— What the task requires —
Return, unaltered, every line from the beginning of the material below up to and including the one with "- **Hide** from".

*** The records ***

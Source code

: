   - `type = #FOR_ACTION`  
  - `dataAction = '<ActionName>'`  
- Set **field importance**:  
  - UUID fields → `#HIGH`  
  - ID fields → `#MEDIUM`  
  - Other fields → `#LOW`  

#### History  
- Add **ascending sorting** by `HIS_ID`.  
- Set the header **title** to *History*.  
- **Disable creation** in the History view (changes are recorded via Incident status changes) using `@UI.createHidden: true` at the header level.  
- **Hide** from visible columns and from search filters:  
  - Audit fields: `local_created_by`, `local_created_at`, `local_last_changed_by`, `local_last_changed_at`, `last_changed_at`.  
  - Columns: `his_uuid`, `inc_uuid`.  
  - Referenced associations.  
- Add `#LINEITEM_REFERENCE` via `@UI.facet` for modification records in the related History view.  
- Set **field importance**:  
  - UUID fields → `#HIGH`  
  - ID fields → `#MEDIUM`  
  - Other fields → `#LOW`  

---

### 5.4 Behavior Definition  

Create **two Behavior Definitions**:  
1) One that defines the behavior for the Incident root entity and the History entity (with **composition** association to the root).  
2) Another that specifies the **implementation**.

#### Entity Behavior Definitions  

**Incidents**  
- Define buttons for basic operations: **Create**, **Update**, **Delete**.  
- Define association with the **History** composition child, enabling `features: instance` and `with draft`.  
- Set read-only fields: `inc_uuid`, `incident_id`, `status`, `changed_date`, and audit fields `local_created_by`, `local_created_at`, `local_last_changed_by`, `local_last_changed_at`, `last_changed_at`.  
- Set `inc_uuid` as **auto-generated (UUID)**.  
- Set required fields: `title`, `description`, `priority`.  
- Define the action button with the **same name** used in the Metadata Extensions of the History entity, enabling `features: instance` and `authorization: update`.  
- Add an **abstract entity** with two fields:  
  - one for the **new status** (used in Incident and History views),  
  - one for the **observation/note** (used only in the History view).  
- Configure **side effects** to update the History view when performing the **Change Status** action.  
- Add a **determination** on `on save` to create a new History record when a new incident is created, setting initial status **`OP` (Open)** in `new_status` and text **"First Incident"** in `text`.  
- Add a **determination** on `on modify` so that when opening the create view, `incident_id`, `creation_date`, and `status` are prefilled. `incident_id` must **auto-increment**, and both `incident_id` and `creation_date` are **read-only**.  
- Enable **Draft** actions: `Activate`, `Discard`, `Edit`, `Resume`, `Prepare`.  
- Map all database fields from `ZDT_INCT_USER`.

*** End of The records ***

— Answer for the task —
Source code

:   - `type = #FOR_ACTION`  
  - `dataAction = '<ActionName>'`  
- Set **field importance**:  
  - UUID fields → `#HIGH`  
  - ID fields → `#MEDIUM`  
  - Other fields → `#LOW`  

#### History  
- Add **ascending sorting** by `HIS_ID`.  
- Set the header **title** to *History*.  
- **Disable creation** in the History view (changes are recorded via Incident status changes) using `@UI.createHidden: true` at the header level.  
- **Hide** from visible columns and from search filters:  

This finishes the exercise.